[Dataset excerpts]

***

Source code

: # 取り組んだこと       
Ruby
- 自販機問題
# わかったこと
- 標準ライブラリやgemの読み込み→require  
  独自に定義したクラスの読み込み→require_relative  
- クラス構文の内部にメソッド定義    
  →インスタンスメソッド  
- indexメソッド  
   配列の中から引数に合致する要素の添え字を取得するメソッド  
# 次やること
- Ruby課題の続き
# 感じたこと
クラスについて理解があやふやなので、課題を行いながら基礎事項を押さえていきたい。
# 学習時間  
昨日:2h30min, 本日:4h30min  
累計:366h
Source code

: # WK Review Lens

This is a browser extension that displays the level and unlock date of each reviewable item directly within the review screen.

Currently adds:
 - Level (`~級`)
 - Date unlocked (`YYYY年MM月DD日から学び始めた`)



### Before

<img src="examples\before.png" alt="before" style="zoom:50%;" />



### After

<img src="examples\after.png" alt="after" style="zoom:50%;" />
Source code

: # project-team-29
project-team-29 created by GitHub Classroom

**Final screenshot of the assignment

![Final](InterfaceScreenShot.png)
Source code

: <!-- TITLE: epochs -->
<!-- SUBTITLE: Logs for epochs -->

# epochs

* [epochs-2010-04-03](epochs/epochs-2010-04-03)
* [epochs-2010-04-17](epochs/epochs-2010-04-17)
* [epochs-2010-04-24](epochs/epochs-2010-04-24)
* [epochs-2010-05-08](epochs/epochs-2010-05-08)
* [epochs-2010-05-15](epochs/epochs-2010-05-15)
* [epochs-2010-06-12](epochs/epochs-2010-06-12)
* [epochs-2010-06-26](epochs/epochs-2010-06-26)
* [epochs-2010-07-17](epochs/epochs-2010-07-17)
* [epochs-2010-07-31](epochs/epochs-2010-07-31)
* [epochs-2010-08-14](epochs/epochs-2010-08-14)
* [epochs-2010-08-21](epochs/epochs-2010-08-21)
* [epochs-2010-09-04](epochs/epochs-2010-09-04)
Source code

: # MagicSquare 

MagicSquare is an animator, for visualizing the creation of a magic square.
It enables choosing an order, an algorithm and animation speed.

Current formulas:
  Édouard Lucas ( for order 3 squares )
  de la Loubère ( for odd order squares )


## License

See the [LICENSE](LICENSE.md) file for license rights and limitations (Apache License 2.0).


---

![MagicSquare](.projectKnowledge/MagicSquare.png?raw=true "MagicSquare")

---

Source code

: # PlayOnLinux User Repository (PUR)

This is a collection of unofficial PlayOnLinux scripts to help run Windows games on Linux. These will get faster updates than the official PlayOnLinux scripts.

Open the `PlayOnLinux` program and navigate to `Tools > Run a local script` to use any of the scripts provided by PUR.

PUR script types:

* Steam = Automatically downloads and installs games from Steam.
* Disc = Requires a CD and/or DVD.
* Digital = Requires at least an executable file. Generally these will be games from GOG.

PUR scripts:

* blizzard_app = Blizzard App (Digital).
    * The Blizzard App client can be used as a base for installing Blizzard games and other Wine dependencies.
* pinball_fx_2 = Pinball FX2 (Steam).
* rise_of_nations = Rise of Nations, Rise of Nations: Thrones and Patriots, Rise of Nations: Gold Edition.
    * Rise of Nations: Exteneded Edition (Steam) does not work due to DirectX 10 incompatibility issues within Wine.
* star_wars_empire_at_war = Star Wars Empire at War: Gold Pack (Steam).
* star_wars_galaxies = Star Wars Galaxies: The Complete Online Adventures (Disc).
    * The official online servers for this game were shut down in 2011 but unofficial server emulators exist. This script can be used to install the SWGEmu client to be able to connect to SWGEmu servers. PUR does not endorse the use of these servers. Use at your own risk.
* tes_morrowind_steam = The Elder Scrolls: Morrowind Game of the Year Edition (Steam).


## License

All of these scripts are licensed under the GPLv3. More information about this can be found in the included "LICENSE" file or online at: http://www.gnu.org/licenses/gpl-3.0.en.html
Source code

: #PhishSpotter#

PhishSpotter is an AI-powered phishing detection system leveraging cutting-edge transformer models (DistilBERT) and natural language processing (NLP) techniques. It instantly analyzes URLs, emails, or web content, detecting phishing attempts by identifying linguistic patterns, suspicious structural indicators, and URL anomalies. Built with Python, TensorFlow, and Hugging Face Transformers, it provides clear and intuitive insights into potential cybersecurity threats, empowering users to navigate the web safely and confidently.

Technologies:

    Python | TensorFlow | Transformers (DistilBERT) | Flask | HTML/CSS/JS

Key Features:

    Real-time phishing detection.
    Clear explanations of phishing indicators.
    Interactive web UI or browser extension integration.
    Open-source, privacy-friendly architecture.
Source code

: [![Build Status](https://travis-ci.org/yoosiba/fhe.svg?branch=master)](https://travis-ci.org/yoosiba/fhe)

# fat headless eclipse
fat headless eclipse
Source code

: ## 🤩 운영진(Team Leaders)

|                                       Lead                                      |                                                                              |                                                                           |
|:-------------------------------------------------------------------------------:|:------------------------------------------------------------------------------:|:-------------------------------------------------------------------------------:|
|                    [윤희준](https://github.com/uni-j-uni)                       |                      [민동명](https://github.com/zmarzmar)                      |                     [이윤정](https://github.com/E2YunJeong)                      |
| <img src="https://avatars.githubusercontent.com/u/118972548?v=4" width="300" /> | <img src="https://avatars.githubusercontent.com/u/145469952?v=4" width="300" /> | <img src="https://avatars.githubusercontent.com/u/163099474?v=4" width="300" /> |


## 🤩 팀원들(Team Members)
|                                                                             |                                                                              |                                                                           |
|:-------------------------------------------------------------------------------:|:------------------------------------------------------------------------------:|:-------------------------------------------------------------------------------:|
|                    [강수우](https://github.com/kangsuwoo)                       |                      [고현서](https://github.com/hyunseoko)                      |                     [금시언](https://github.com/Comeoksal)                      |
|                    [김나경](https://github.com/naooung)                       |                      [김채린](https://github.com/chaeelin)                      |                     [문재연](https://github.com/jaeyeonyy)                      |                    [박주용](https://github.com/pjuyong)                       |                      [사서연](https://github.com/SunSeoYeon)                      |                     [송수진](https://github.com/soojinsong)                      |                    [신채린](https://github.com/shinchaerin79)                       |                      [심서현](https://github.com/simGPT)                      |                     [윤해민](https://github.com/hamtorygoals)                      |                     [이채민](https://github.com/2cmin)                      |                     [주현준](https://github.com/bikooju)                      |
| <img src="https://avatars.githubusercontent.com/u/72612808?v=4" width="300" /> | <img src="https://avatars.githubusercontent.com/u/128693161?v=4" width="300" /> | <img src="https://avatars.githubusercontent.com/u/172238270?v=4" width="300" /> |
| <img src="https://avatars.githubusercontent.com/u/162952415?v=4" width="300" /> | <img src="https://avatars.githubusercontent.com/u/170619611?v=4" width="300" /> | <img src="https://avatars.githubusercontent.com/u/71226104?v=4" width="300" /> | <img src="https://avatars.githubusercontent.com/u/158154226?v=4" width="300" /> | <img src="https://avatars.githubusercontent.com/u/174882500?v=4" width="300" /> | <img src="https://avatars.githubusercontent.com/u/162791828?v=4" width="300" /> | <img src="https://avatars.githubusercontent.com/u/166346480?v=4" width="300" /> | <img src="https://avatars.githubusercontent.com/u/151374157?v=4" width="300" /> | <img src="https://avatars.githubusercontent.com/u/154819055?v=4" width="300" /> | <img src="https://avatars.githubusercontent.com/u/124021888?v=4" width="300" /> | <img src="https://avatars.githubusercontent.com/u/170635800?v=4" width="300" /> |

***

EXERCISE DETAILS ->
Each line of the data that holds "games" should be copied.

SOLUTION FOR THIS PROBLEM ->
This is a collection of unofficial PlayOnLinux scripts to help run Windows games on Linux. These will get faster updates than the official PlayOnLinux scripts.
* Steam = Automatically downloads and installs games from Steam.
* Digital = Requires at least an executable file. Generally these will be games from GOG.
    * The Blizzard App client can be used as a base for installing Blizzard games and other Wine dependencies.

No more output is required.